Fil d'Ariane
Selon les résultats provisoires dévoilés mercredi par la Commission électorale nationale autonome (Cena), le camp présidentiel a remporté 81 des 109 sièges au parlement, contre 28 au principal parti d'opposition, Les Démocrates. Les résultats définitifs sont attendus vendredi.
Ce scrutin doit marquer le retour de l'opposition au parlement après quatre ans d'absence, car elle n'avait pu participer aux précédentes législatives en raison d'un durcissement des règles du scrutin par le pouvoir.

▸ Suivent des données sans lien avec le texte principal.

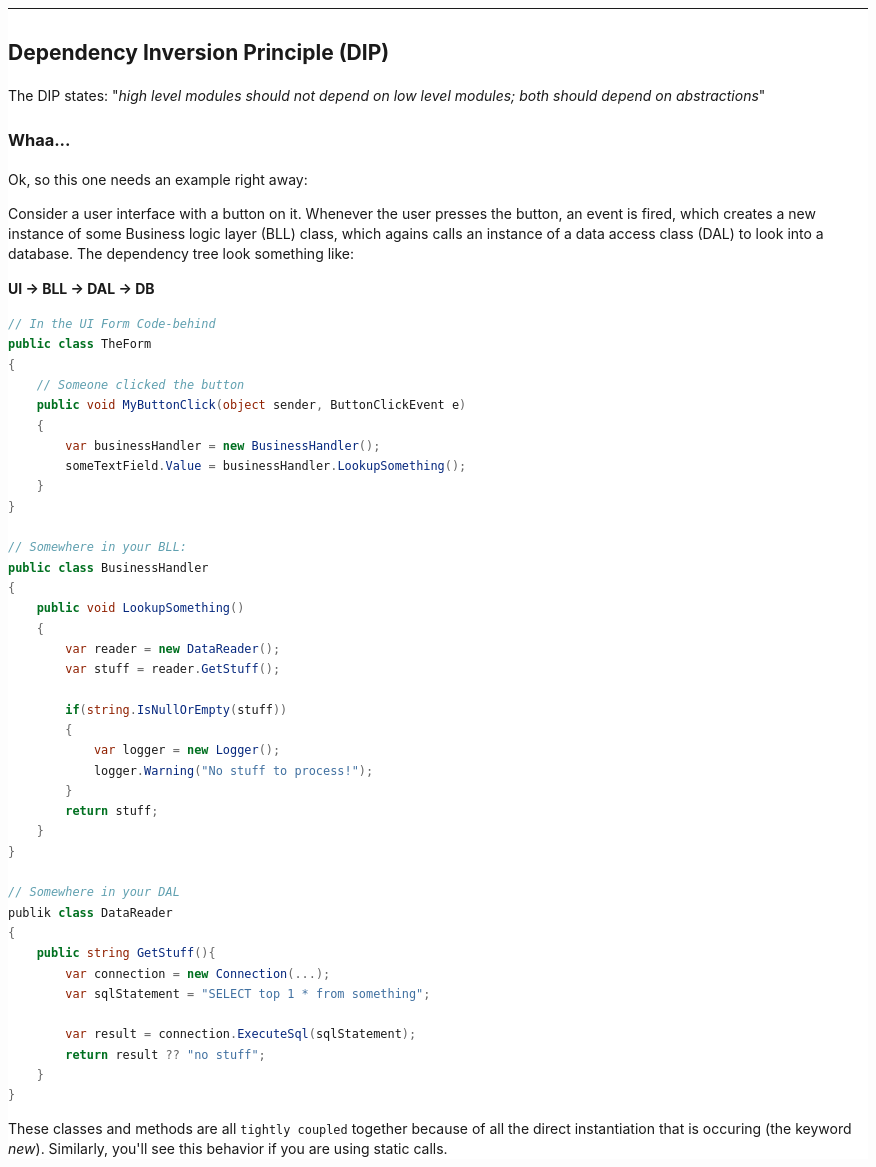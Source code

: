 ----

## Dependency Inversion Principle (DIP)
The DIP states: "*high level modules should not depend on low level modules; both should depend on abstractions*"

### Whaa...
Ok, so this one needs an example right away:

Consider a user interface with a button on it. Whenever the user presses the button, an event is fired, which creates a new instance of some Business logic  layer (BLL) class, which agains calls an instance of a data access class (DAL) to look into a database. The dependency tree look something like: 

**UI -> BLL -> DAL -> DB**

```csharp
// In the UI Form Code-behind
public class TheForm
{
    // Someone clicked the button
    public void MyButtonClick(object sender, ButtonClickEvent e)
    {
        var businessHandler = new BusinessHandler();
        someTextField.Value = businessHandler.LookupSomething();
    }
}

// Somewhere in your BLL:
public class BusinessHandler
{
    public void LookupSomething()
    {
        var reader = new DataReader();
        var stuff = reader.GetStuff();
        
        if(string.IsNullOrEmpty(stuff))
        {
            var logger = new Logger();
            logger.Warning("No stuff to process!");
        }
        return stuff;
    }
}

// Somewhere in your DAL
publik class DataReader
{
    public string GetStuff(){
        var connection = new Connection(...);
        var sqlStatement = "SELECT top 1 * from something";

        var result = connection.ExecuteSql(sqlStatement);
        return result ?? "no stuff";
    }
}
```
These classes and methods are all `tightly coupled` together because of all the direct instantiation that is occuring (the keyword *new*). Similarly, you'll see this behavior if you are using static calls.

Lors d'une conférence de presse tôt jeudi 12 janvier au matin, le chef des Démocrates, Eric Houndete, a dénoncé un bourrage des urnes, des trucages et des achats de vote "flagrants" par les deux principaux partis pro-pouvoir, sans toutefois fournir des preuves dans l'immédiat.
"Le parti des Démocrates rejette ces résultats, qui ne reflètent pas la volonté du peuple de faire de nous la première force politique du pays", a déclaré M. Houndete. "Les scores attribués aux deux partis siamois (pro-Talon) n'ont pu être atteints qu'avec des combines mises en place pour fausser le jeu démocratique", a-t-il ajouté.
Un rejet déjà exprimé dès l'annonce des résultats par Eugène Azatassou, vice-président des Démocrates, sur TV5MONDE.
Ni le Cena ni les partis pro-Talon n'ont réagi dans l'immédiat aux déclaration des Démocrates.
Une mission d'observation de la Communauté économique des Etats de l'Afrique de l'Ouest (Cédéao) a jugé que le scrutin de dimanche s'était déroulé pacifiquement et conformément aux règles en vigueur.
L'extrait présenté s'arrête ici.